この演奏は全体的には遅めの展開、確実に刻むテンポは安定的ではあるが飽きるほど単調ではない。歌詞が英語で歌われた記念すべき世界初録音。歌唱は合唱、独唱共に素晴らしい出来だ。切々と、時に朗々とカレワラの叙事詩を英語で歌い上げる。
(録音評)
TELARCの通常CD。同じ録音でSACDハイブリッドもあるが、残念ながら事前確認せずに通常盤を買ってしまった。
例によって録音機材などが事細かに記載されている。多くはないが高性能ステージマイクを数本立て、ADC付きマイクアンプからSonomaのデジタルミキサー部に導くというシンプルな録音。
Sonoma DSD system with EMM Lab's ADC and custom DAC engineered by Ed Meitnerと誇らしげに書いてあるではないか。モニターSPはATC SCM20とある。
一聴すると大変に地味で高域がくすんだように聞こえる。EMM Lab製の民生機の音質を想像すると肩すかし。
背景は非常に静かで、何も録音されていないように錯覚するかも知れないが、実はそこに多くの空間情報が潜んでいるのである。音色に系独自のブリリアンスや演色は一切含まれない。サウンドステージそのものを切り取って詰め込んだという風情だ。

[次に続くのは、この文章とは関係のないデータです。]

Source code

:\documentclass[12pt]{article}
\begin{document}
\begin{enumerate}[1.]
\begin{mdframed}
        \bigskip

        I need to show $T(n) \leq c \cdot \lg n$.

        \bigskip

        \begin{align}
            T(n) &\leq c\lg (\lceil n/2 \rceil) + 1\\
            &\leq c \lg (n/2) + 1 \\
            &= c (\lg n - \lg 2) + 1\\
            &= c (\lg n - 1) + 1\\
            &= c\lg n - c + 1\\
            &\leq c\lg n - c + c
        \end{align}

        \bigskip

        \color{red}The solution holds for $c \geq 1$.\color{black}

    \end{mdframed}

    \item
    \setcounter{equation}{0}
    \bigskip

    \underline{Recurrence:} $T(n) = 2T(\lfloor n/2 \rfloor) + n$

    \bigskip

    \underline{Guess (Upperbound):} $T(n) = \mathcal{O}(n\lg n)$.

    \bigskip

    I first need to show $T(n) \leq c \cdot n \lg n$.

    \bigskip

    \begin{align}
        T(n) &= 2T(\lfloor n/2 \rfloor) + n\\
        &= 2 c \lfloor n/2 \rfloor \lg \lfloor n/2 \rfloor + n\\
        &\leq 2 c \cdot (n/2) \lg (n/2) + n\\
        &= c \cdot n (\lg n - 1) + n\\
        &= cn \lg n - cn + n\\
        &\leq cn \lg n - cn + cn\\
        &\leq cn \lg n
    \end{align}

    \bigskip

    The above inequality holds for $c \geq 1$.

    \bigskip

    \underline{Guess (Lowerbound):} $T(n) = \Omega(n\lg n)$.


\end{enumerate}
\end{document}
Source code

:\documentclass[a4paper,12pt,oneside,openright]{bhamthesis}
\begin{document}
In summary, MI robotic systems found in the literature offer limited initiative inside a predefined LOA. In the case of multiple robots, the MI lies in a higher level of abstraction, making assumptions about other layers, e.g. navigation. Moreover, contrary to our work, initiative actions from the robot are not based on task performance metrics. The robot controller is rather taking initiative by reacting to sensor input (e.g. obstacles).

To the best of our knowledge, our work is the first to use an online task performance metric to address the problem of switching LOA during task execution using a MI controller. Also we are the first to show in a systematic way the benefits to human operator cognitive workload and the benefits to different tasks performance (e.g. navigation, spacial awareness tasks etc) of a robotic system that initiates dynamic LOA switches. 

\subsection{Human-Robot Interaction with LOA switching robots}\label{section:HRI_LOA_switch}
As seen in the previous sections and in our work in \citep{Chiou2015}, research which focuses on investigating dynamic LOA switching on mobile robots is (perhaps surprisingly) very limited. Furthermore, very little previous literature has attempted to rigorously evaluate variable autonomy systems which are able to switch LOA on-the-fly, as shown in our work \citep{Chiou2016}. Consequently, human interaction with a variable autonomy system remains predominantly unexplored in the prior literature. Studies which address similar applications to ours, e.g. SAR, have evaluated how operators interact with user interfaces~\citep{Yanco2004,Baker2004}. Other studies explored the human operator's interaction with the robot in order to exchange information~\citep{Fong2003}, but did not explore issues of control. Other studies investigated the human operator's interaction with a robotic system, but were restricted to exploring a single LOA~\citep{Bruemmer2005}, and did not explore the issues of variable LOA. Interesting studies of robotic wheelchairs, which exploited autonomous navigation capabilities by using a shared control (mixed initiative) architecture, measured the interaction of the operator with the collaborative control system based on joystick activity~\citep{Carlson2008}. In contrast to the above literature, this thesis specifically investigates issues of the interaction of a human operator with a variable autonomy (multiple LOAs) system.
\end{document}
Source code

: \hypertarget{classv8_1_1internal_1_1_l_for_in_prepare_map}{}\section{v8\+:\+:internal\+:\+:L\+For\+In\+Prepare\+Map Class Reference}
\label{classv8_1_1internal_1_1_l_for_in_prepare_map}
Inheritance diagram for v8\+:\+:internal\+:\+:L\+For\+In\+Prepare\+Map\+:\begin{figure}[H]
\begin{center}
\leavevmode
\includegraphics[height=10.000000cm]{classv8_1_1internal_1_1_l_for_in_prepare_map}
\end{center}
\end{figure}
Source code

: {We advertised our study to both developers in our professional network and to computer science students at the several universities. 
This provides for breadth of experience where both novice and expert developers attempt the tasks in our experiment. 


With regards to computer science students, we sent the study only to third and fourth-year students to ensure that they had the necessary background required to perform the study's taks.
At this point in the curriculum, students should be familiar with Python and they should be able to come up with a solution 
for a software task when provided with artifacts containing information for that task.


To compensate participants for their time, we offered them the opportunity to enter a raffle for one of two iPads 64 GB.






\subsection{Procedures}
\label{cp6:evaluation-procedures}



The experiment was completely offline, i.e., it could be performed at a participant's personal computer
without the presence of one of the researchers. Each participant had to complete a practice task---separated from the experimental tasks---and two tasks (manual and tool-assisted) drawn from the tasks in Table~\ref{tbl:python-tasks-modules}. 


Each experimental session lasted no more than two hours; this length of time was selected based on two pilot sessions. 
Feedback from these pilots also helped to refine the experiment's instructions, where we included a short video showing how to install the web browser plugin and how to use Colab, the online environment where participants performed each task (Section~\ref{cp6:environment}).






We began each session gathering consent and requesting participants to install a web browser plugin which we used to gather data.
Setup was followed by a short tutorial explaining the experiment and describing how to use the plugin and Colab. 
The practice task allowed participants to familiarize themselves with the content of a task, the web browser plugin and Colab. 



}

もし、この音質が今後のTELARCのスタンダードとなるならば非常に喜ばしい事である。何故なら、実に地味で超高音質、しかもDSD的な音だからだ。最終メディアが16ビットPCMであってもDSDの特質である面描写の美点が十二分に聴き取れるのは不思議なことだ。PCMレコーディングの強い隈取りと輪郭は全く感じられない新世代のマスタリングと言って良いだろう。